> [WHAT THE EXERCISE ASKS]
Where a line in the material below has the string "matrix", please report it.

> [MATERIAL TO PROCESS]
----

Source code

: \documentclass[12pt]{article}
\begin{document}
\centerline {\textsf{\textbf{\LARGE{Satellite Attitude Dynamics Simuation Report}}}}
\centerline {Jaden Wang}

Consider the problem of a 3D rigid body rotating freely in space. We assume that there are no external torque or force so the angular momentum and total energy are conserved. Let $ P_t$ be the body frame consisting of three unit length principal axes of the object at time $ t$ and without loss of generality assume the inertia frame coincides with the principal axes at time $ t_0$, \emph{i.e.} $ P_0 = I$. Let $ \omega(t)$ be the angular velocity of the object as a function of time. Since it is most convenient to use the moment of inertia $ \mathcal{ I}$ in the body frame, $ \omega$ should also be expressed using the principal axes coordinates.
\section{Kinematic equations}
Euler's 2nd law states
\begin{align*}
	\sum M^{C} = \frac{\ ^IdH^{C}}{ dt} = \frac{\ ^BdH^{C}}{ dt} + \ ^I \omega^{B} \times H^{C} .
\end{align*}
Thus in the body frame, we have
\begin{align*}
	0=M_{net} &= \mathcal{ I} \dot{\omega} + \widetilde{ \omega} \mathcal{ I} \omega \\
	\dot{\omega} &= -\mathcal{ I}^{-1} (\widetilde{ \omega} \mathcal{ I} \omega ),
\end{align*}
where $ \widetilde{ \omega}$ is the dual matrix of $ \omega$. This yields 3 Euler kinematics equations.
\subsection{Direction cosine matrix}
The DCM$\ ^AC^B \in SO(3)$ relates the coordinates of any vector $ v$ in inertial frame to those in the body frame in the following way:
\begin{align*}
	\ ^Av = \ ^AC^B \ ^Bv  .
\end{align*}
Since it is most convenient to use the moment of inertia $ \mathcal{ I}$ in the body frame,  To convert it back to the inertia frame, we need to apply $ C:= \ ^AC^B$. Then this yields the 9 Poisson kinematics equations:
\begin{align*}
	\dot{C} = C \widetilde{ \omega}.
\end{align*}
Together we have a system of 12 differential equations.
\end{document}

----

> [EXERCISE OUTPUT]
where $ \widetilde{ \omega}$ is the dual matrix of $ \omega$. This yields 3 Euler kinematics equations.
\subsection{Direction cosine matrix}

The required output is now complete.